Рассуждение в первой гипотезе отчасти можно соотнести с учением исторического Парменида, однако при переходе от первой гипотезы ко второй как будто происходит изменение в самом философе, и на место зрелого мыслителя приходит кто-то другой, кто, как старик, уже не принадлежит в полной мере этому миру и его времени и, возможно, не имеет даже имени как Чужеземец или Афинянин из «Законов». Связь одного с бытием ведет к множеству противоречивых утверждений об одном, при этом мы не можем отбросить бытие одного, потому что многое в таком случае превращается в чистую мнимость, игру теней на стене пещеры. Вторая гипотеза на самом деле дает иллюстрацию того, что определялось под именем диалектики в шестой книге «Государства»: одно оказывается безусловным началом, обладающим иной размерностью бытия, нежели те частные определения, которые мы пытаемся навязать ему и которые неизбежно будут находиться друг с другом в противоречии. Именно диалектика превращает исторического Парменида в Парменида платоновского, эйдетического философа, чья речь больше не связана границами жизни и смерти, как и речь Сократа, который обещает и после смерти рассуждать и спорить с мудрецами о добродетели (Апология 4Л).

Диалектический переход от частных положений к безусловному началу стоит сравнить со словами из «Седьмого письма», в котором Платон рассказывает о по-настоящему трудном деле занятия философией. Это занятие не допускает простого усвоения, потому что знание, которого ищет философ, вообще не может быть записано и даже выражено в словах в отличие от наук, которые строятся на ограниченных и поэтому противоречивых гипотезах, но если кто-то с этим занятием «слил... всю свою жизнь, у него внезапно, как свет, засиявший от искры огня, возникает в душе это сознание и само себя там питает» (Письма, VII 2зd, пер. С.П. Кондратьева).
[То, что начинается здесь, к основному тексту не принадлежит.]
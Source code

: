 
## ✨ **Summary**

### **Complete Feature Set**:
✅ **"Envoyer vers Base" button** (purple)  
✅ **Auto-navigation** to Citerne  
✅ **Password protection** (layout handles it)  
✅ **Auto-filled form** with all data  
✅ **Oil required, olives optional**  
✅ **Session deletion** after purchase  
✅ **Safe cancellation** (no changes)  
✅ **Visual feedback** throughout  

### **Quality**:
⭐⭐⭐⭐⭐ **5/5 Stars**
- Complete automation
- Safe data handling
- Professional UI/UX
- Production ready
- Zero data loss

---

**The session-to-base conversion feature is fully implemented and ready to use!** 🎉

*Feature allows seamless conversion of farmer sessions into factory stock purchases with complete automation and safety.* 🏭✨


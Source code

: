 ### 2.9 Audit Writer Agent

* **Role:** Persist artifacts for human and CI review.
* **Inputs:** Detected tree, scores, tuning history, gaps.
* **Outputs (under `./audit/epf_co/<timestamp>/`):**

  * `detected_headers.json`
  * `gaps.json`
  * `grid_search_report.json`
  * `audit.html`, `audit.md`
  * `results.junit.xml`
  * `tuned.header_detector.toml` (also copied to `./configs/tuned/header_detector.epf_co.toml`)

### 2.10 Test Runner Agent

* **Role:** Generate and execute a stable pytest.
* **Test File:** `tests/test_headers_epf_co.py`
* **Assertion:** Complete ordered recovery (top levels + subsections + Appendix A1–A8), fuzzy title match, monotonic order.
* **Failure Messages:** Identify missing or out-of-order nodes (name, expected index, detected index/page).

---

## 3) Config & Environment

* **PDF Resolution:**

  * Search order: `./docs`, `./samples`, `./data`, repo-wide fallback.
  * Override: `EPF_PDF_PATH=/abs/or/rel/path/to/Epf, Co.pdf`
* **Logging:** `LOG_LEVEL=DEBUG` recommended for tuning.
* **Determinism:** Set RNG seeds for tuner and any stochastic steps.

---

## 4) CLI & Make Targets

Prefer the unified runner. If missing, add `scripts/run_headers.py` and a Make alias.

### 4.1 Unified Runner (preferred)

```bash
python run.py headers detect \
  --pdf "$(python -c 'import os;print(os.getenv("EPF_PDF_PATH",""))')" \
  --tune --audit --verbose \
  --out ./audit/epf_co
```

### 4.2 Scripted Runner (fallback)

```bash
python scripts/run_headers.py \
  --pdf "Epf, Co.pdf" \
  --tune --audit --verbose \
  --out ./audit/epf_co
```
В этих словах легко услышать ту же мысль, что звучит в завершении второй гипотезы «Парме-нида», а именно в знаменитом рассуждении о моменте «вдруг», начале движения, которое само не является ни движением, ни покоем. Ю. А. Шичалин замечает в своем комментарии к «Пармениду», что этот фрагмент не совсем органично вписывается в структуру текста, и это значит, что он мог быть добавлен позже и вообще не принадлежать Платону (Шичалин 2017, с. 122). Если это так, то проблема перехода от многого к одному, которая возникает в

связи с бытием одного и многого, остается нерешенной, но, возможно, в контексте «Седьмого письма» связь этого фрагмента с предшествующим ему рассуждением покажется более органичной и необходимой.
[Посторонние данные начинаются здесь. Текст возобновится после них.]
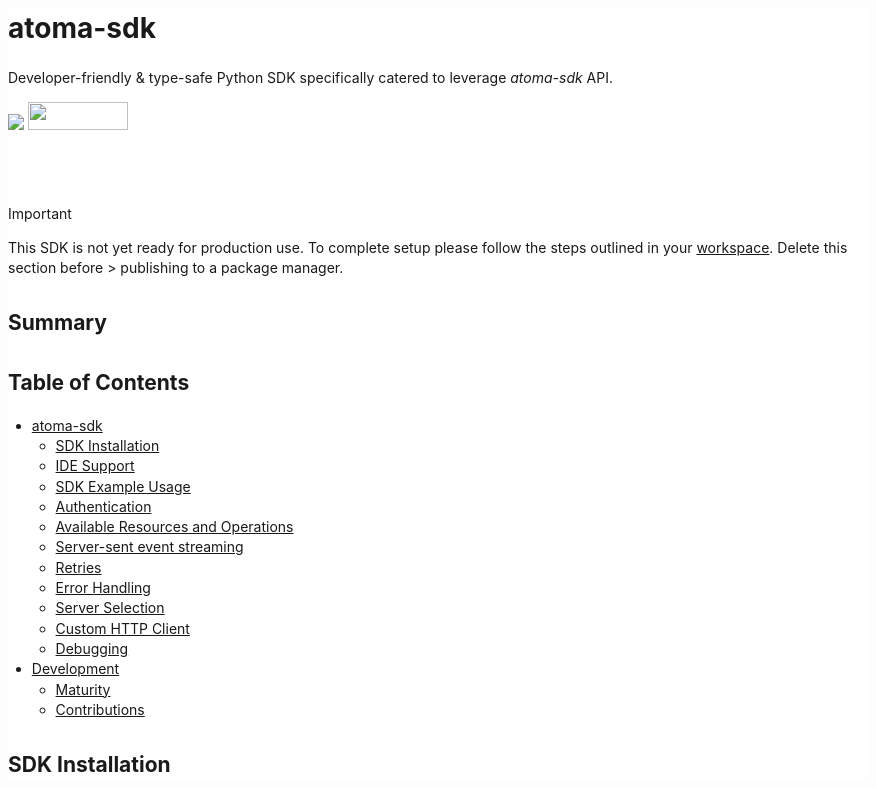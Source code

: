 # atoma-sdk

Developer-friendly & type-safe Python SDK specifically catered to leverage _atoma-sdk_ API.

<div align="left">
    <a href="https://www.speakeasy.com/?utm_source=atoma-sdk&utm_campaign=python"><img src="https://custom-icon-badges.demolab.com/badge/-Built%20By%20Speakeasy-212015?style=for-the-badge&logoColor=FBE331&logo=speakeasy&labelColor=545454" /></a>
    <a href="https://opensource.org/licenses/MIT">
        <img src="https://img.shields.io/badge/License-MIT-blue.svg" style="width: 100px; height: 28px;" />
    </a>
</div>

<br /><br />

> [!IMPORTANT]
> This SDK is not yet ready for production use. To complete setup please follow the steps outlined in your [workspace](https://app.speakeasy.com/org/atoma-francis/atoma-proxy). Delete this section before > publishing to a package manager.


## Summary





## Table of Contents

* [atoma-sdk](https://github.com/atoma-network/atoma-sdk-python/blob/master/#atoma-sdk)
  * [SDK Installation](https://github.com/atoma-network/atoma-sdk-python/blob/master/#sdk-installation)
  * [IDE Support](https://github.com/atoma-network/atoma-sdk-python/blob/master/#ide-support)
  * [SDK Example Usage](https://github.com/atoma-network/atoma-sdk-python/blob/master/#sdk-example-usage)
  * [Authentication](https://github.com/atoma-network/atoma-sdk-python/blob/master/#authentication)
  * [Available Resources and Operations](https://github.com/atoma-network/atoma-sdk-python/blob/master/#available-resources-and-operations)
  * [Server-sent event streaming](https://github.com/atoma-network/atoma-sdk-python/blob/master/#server-sent-event-streaming)
  * [Retries](https://github.com/atoma-network/atoma-sdk-python/blob/master/#retries)
  * [Error Handling](https://github.com/atoma-network/atoma-sdk-python/blob/master/#error-handling)
  * [Server Selection](https://github.com/atoma-network/atoma-sdk-python/blob/master/#server-selection)
  * [Custom HTTP Client](https://github.com/atoma-network/atoma-sdk-python/blob/master/#custom-http-client)
  * [Debugging](https://github.com/atoma-network/atoma-sdk-python/blob/master/#debugging)
* [Development](https://github.com/atoma-network/atoma-sdk-python/blob/master/#development)
  * [Maturity](https://github.com/atoma-network/atoma-sdk-python/blob/master/#maturity)
  * [Contributions](https://github.com/atoma-network/atoma-sdk-python/blob/master/#contributions)




## SDK Installation


[mdn-sse]: https://developer.mozilla.org/en-US/docs/Web/API/Server-sent_events/Using_server-sent_events
[generator]: https://book.pythontips.com/en/latest/generators.html
[context-manager]: https://book.pythontips.com/en/latest/context_managers.html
Вторая гипотеза, как мы помним, порождает противоречивые суждения об одном, которое оказывается подобным и неподобным, тождественным и нетождественным, покоится и движется, младше и старше себя и т. д. Если бы нашей целью было определить одно, то мы получили бы сокрушительное опровержение исходного тезиса, а заодно и самой возможности определения одного. Но является ли это целью Платона? Отойдем немного в сторону и остановимся на другой логической проблеме, с которой Платону уже приходилось иметь дело в связи с парадоксом Менона. Речь идет о парадоксе познания, согласно которому из предположения о возможности познания следует его невозможность, ибо «каким же образом, Сократ, ты будешь искать вещь, не зная даже, что она такое? Какую из неизвестных тебе вещей изберешь ты предметом исследования? Или если ты в лучшем случае даже натолкнешься на нее, откуда ты узнаешь, что она - именно то, чего ты не знал?» (Менон 8od, пер. С.А. Ошерова). Действительно, познание ведет к неизвестному, однако с точки зрения Платона не познание определяется неизвестным, а, наоборот, оно само несет то определение, под которое подводится неизвестное. Именно в этом смысл сократовского ответа, отсылающего к предшествующему знанию и его припоминанию. Определять знание через незнание и, соответственно, вообще определять определяющее через определяемое - это и есть причина и сущность парадокса.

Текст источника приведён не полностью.